[TASK PROMPT] Please repeat the lines below, exactly and only, from the one that holds "damage on a hit." through the one that holds "Energy Affinity (Ex)**".

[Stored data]
◇ ◇ ◇ ◇ ◇ ◇ ◇

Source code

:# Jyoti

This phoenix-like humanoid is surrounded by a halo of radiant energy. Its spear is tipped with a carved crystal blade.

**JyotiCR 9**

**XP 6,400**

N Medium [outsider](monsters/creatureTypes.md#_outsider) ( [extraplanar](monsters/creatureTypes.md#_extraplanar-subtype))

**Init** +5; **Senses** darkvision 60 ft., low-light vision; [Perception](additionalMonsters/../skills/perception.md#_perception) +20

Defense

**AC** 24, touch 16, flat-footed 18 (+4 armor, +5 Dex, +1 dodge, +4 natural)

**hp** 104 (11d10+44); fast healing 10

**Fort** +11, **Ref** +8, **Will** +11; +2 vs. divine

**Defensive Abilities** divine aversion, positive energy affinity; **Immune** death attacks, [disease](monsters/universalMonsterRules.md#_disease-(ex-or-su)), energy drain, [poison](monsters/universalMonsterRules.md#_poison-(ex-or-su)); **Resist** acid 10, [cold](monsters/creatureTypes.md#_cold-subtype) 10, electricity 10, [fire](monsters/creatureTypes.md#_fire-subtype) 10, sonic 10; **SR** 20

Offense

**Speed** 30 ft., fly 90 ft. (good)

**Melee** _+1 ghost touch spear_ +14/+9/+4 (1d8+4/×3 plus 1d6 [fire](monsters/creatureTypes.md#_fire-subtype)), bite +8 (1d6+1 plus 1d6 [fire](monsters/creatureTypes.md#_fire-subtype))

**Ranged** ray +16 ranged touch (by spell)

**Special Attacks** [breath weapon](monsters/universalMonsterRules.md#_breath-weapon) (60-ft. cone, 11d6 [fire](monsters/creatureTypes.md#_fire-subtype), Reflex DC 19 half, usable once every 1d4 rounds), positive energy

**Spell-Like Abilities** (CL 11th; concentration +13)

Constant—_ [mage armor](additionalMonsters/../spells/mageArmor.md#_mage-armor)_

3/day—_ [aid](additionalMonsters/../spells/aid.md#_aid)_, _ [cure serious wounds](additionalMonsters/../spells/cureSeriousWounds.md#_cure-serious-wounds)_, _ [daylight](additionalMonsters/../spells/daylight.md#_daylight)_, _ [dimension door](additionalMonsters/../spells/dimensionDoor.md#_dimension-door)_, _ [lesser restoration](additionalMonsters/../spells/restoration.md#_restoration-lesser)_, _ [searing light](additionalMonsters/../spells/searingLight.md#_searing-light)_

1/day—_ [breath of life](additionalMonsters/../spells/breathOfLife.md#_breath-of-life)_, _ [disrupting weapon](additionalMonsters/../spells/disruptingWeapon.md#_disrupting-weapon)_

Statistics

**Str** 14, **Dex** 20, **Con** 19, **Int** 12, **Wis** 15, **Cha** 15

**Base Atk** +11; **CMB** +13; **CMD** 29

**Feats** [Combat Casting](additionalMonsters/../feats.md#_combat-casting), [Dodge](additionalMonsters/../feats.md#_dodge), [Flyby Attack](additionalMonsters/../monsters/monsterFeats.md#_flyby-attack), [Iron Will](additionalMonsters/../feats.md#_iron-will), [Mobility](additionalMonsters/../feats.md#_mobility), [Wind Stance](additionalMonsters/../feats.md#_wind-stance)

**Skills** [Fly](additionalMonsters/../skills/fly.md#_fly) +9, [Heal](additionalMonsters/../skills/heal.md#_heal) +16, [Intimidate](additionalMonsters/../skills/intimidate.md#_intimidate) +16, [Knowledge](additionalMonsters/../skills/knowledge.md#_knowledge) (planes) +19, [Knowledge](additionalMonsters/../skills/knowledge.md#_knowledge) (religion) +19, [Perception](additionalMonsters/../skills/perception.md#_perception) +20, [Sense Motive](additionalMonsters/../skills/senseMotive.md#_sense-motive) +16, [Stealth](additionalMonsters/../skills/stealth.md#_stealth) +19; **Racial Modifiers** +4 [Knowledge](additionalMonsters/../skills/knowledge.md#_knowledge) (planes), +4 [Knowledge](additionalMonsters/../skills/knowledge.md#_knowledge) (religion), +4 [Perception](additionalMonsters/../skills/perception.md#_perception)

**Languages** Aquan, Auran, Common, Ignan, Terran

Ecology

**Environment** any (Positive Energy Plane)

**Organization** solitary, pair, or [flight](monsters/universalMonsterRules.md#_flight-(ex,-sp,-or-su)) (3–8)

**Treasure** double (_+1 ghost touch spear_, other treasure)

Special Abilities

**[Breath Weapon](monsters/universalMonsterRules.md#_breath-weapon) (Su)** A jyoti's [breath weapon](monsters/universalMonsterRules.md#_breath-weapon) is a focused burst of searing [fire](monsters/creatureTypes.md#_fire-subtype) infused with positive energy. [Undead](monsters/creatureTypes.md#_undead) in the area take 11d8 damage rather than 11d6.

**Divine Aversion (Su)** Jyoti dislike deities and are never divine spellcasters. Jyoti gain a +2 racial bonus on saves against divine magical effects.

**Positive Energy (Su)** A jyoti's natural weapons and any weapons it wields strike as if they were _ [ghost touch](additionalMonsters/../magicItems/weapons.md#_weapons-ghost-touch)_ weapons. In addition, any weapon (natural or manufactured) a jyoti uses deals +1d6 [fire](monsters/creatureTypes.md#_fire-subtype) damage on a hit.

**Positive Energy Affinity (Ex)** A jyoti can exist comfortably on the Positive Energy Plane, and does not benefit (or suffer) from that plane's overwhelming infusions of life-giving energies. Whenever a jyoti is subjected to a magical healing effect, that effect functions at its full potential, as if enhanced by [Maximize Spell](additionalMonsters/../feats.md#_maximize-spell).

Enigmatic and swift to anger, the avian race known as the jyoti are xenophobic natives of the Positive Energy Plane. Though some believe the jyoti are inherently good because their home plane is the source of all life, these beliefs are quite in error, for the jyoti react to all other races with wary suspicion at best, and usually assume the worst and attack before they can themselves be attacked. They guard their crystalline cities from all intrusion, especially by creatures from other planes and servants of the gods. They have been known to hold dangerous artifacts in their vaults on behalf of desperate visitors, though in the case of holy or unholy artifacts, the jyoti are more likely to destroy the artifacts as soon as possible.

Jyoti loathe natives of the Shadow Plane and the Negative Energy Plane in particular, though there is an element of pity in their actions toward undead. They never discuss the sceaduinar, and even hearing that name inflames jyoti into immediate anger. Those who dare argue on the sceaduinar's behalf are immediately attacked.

◇ ◇ ◇ ◇ ◇ ◇ ◇

[OUTPUT OF THE EXERCISE]
**Positive Energy (Su)** A jyoti's natural weapons and any weapons it wields strike as if they were _ [ghost touch](additionalMonsters/../magicItems/weapons.md#_weapons-ghost-touch)_ weapons. In addition, any weapon (natural or manufactured) a jyoti uses deals +1d6 [fire](monsters/creatureTypes.md#_fire-subtype) damage on a hit.

**Positive Energy Affinity (Ex)** A jyoti can exist comfortably on the Positive Energy Plane, and does not benefit (or suffer) from that plane's overwhelming infusions of life-giving energies. Whenever a jyoti is subjected to a magical healing effect, that effect functions at its full potential, as if enhanced by [Maximize Spell](additionalMonsters/../feats.md#_maximize-spell).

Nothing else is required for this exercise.